━━━ RECORD SET

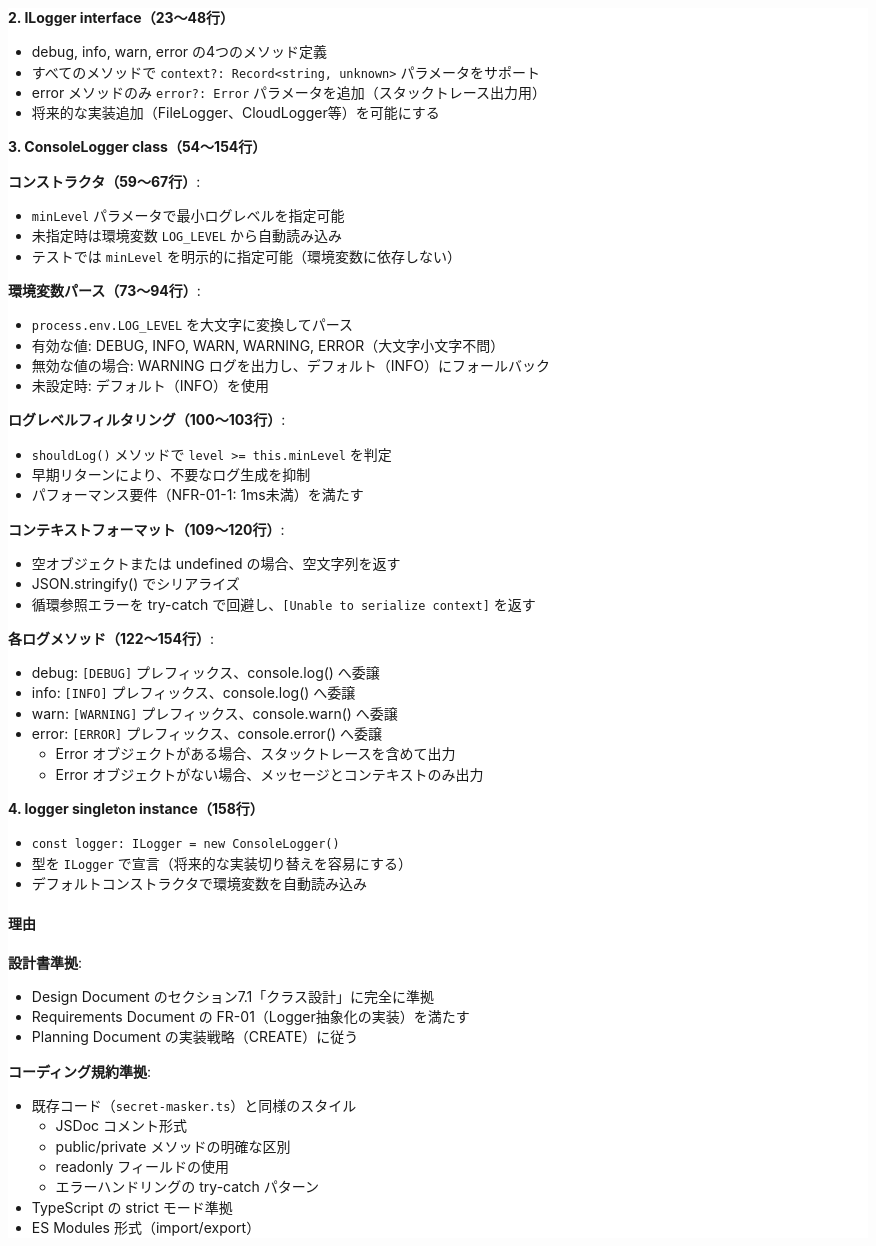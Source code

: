 **2. ILogger interface（23～48行）**
- debug, info, warn, error の4つのメソッド定義
- すべてのメソッドで `context?: Record<string, unknown>` パラメータをサポート
- error メソッドのみ `error?: Error` パラメータを追加（スタックトレース出力用）
- 将来的な実装追加（FileLogger、CloudLogger等）を可能にする

**3. ConsoleLogger class（54～154行）**

**コンストラクタ（59～67行）**:
- `minLevel` パラメータで最小ログレベルを指定可能
- 未指定時は環境変数 `LOG_LEVEL` から自動読み込み
- テストでは `minLevel` を明示的に指定可能（環境変数に依存しない）

**環境変数パース（73～94行）**:
- `process.env.LOG_LEVEL` を大文字に変換してパース
- 有効な値: DEBUG, INFO, WARN, WARNING, ERROR（大文字小文字不問）
- 無効な値の場合: WARNING ログを出力し、デフォルト（INFO）にフォールバック
- 未設定時: デフォルト（INFO）を使用

**ログレベルフィルタリング（100～103行）**:
- `shouldLog()` メソッドで `level >= this.minLevel` を判定
- 早期リターンにより、不要なログ生成を抑制
- パフォーマンス要件（NFR-01-1: 1ms未満）を満たす

**コンテキストフォーマット（109～120行）**:
- 空オブジェクトまたは undefined の場合、空文字列を返す
- JSON.stringify() でシリアライズ
- 循環参照エラーを try-catch で回避し、`[Unable to serialize context]` を返す

**各ログメソッド（122～154行）**:
- debug: `[DEBUG]` プレフィックス、console.log() へ委譲
- info: `[INFO]` プレフィックス、console.log() へ委譲
- warn: `[WARNING]` プレフィックス、console.warn() へ委譲
- error: `[ERROR]` プレフィックス、console.error() へ委譲
  - Error オブジェクトがある場合、スタックトレースを含めて出力
  - Error オブジェクトがない場合、メッセージとコンテキストのみ出力

**4. logger singleton instance（158行）**
- `const logger: ILogger = new ConsoleLogger()`
- 型を `ILogger` で宣言（将来的な実装切り替えを容易にする）
- デフォルトコンストラクタで環境変数を自動読み込み

#### 理由

**設計書準拠**:
- Design Document のセクション7.1「クラス設計」に完全に準拠
- Requirements Document の FR-01（Logger抽象化の実装）を満たす
- Planning Document の実装戦略（CREATE）に従う

**コーディング規約準拠**:
- 既存コード（`secret-masker.ts`）と同様のスタイル
  - JSDoc コメント形式
  - public/private メソッドの明確な区別
  - readonly フィールドの使用
  - エラーハンドリングの try-catch パターン
- TypeScript の strict モード準拠
- ES Modules 形式（import/export）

━━━━━━

--- PROBLEM REQUIREMENTS ---
If the data includes images, skip them and copy every line exactly.

--- ANSWER TO THIS PROBLEM ---
Source code

: **2. ILogger interface（23～48行）**
- debug, info, warn, error の4つのメソッド定義
- すべてのメソッドで `context?: Record<string, unknown>` パラメータをサポート
- error メソッドのみ `error?: Error` パラメータを追加（スタックトレース出力用）
- 将来的な実装追加（FileLogger、CloudLogger等）を可能にする

**3. ConsoleLogger class（54～154行）**

**コンストラクタ（59～67行）**:
- `minLevel` パラメータで最小ログレベルを指定可能
- 未指定時は環境変数 `LOG_LEVEL` から自動読み込み
- テストでは `minLevel` を明示的に指定可能（環境変数に依存しない）

**環境変数パース（73～94行）**:
- `process.env.LOG_LEVEL` を大文字に変換してパース
- 有効な値: DEBUG, INFO, WARN, WARNING, ERROR（大文字小文字不問）
- 無効な値の場合: WARNING ログを出力し、デフォルト（INFO）にフォールバック
- 未設定時: デフォルト（INFO）を使用

**ログレベルフィルタリング（100～103行）**:
- `shouldLog()` メソッドで `level >= this.minLevel` を判定
- 早期リターンにより、不要なログ生成を抑制
- パフォーマンス要件（NFR-01-1: 1ms未満）を満たす

**コンテキストフォーマット（109～120行）**:
- 空オブジェクトまたは undefined の場合、空文字列を返す
- JSON.stringify() でシリアライズ
- 循環参照エラーを try-catch で回避し、`[Unable to serialize context]` を返す

**各ログメソッド（122～154行）**:
- debug: `[DEBUG]` プレフィックス、console.log() へ委譲
- info: `[INFO]` プレフィックス、console.log() へ委譲
- warn: `[WARNING]` プレフィックス、console.warn() へ委譲
- error: `[ERROR]` プレフィックス、console.error() へ委譲
  - Error オブジェクトがある場合、スタックトレースを含めて出力
  - Error オブジェクトがない場合、メッセージとコンテキストのみ出力

**4. logger singleton instance（158行）**
- `const logger: ILogger = new ConsoleLogger()`
- 型を `ILogger` で宣言（将来的な実装切り替えを容易にする）
- デフォルトコンストラクタで環境変数を自動読み込み

#### 理由

**設計書準拠**:
- Design Document のセクション7.1「クラス設計」に完全に準拠
- Requirements Document の FR-01（Logger抽象化の実装）を満たす
- Planning Document の実装戦略（CREATE）に従う

**コーディング規約準拠**:
- 既存コード（`secret-masker.ts`）と同様のスタイル
  - JSDoc コメント形式
  - public/private メソッドの明確な区別
  - readonly フィールドの使用
  - エラーハンドリングの try-catch パターン
- TypeScript の strict モード準拠
- ES Modules 形式（import/export）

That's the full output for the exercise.